▸ Prompt
If a line in the data has the string "left", please show it.
Dataset extract Start Marker
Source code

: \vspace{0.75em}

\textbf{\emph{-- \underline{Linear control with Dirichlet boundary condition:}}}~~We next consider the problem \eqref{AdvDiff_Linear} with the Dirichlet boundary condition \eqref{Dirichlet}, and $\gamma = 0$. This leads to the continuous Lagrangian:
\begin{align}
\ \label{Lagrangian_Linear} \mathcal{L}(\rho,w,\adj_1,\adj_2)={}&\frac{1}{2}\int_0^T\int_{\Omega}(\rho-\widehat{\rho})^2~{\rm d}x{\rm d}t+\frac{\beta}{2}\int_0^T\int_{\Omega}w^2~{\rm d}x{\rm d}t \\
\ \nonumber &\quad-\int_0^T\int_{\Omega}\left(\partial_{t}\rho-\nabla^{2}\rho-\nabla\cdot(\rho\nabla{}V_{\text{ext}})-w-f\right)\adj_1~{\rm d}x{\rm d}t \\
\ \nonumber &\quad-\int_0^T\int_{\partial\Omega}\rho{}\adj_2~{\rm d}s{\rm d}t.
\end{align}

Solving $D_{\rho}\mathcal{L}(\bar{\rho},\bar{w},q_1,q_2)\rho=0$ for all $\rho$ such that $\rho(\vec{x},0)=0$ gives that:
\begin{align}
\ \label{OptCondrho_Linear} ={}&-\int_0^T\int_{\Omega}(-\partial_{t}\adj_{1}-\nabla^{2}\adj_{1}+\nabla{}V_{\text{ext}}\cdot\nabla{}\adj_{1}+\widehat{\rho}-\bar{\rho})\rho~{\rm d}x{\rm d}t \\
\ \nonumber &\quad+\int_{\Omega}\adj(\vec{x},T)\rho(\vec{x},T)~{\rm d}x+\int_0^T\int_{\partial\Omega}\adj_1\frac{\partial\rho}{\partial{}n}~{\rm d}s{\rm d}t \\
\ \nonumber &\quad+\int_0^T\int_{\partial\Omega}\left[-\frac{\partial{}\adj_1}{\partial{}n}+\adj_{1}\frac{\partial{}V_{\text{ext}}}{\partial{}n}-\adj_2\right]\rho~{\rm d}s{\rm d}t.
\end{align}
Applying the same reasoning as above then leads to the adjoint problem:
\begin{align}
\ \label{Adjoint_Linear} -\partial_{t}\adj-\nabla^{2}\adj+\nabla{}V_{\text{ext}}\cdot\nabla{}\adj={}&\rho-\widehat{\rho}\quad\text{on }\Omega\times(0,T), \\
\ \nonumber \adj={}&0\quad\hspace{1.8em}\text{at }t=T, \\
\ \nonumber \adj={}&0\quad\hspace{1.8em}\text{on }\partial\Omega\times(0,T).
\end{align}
Dataset extract End Marker
▸ Answer section
\ \nonumber &\quad-\int_0^T\int_{\Omega}\left(\partial_{t}\rho-\nabla^{2}\rho-\nabla\cdot(\rho\nabla{}V_{\text{ext}})-w-f\right)\adj_1~{\rm d}x{\rm d}t \\
\ \nonumber &\quad+\int_0^T\int_{\partial\Omega}\left[-\frac{\partial{}\adj_1}{\partial{}n}+\adj_{1}\frac{\partial{}V_{\text{ext}}}{\partial{}n}-\adj_2\right]\rho~{\rm d}s{\rm d}t.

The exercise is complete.